Supplied records section start
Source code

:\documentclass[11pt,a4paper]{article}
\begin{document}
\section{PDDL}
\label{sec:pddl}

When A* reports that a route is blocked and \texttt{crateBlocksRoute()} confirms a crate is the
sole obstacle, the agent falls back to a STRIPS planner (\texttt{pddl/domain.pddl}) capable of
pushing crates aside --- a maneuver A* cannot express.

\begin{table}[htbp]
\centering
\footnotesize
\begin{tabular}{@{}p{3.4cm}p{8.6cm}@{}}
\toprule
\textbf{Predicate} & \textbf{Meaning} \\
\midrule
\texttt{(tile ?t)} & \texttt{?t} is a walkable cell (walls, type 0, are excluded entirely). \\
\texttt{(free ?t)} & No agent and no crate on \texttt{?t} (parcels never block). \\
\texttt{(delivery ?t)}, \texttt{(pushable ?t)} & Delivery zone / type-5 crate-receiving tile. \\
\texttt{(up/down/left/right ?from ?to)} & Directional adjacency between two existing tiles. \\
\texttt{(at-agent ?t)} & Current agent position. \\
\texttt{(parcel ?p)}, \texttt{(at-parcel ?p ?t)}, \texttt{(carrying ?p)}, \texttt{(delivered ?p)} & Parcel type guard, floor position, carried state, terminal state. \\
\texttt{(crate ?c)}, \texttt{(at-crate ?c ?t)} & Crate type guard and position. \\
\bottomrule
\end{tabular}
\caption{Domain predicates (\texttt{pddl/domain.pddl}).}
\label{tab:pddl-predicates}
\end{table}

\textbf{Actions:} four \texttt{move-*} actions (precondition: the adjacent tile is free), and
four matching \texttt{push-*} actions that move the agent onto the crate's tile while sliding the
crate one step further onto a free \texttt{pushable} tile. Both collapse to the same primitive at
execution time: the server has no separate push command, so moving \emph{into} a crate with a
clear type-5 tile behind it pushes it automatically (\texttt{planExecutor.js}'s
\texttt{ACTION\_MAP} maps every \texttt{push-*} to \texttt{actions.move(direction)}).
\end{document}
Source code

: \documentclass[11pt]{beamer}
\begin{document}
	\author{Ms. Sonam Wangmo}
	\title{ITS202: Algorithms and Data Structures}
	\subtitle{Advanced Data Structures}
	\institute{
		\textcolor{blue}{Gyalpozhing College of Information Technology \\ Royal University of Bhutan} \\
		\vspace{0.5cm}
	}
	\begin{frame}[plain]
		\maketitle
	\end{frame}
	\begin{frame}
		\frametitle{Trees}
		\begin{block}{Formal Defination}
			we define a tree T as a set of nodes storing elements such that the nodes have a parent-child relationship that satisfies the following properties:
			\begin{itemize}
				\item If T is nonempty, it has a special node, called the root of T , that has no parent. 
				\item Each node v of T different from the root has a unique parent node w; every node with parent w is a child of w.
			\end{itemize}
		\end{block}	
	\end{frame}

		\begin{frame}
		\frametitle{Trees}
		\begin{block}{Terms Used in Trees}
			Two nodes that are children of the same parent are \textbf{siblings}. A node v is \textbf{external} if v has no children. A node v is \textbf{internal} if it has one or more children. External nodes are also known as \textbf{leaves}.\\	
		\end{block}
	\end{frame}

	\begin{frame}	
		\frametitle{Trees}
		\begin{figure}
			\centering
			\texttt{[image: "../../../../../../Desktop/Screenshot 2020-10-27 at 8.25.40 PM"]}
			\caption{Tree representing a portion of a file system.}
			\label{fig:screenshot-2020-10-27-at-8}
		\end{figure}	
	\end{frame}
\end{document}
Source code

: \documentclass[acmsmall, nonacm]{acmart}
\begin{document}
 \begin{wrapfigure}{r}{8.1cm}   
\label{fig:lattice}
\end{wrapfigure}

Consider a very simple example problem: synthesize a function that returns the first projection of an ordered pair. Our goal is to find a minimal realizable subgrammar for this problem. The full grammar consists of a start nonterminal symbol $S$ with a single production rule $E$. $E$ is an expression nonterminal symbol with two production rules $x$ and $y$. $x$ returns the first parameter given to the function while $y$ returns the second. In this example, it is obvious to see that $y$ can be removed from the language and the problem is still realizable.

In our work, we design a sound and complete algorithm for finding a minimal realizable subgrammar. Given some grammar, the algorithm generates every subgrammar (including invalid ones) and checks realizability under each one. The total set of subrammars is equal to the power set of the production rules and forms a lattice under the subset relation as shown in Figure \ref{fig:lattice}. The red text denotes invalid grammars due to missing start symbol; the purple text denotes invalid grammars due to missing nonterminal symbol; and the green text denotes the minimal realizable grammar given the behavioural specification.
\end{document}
Supplied records section end
**Task objective**:
In the entries above, how many lines hold "root"? Answer with the number alone.

**Result below**:
2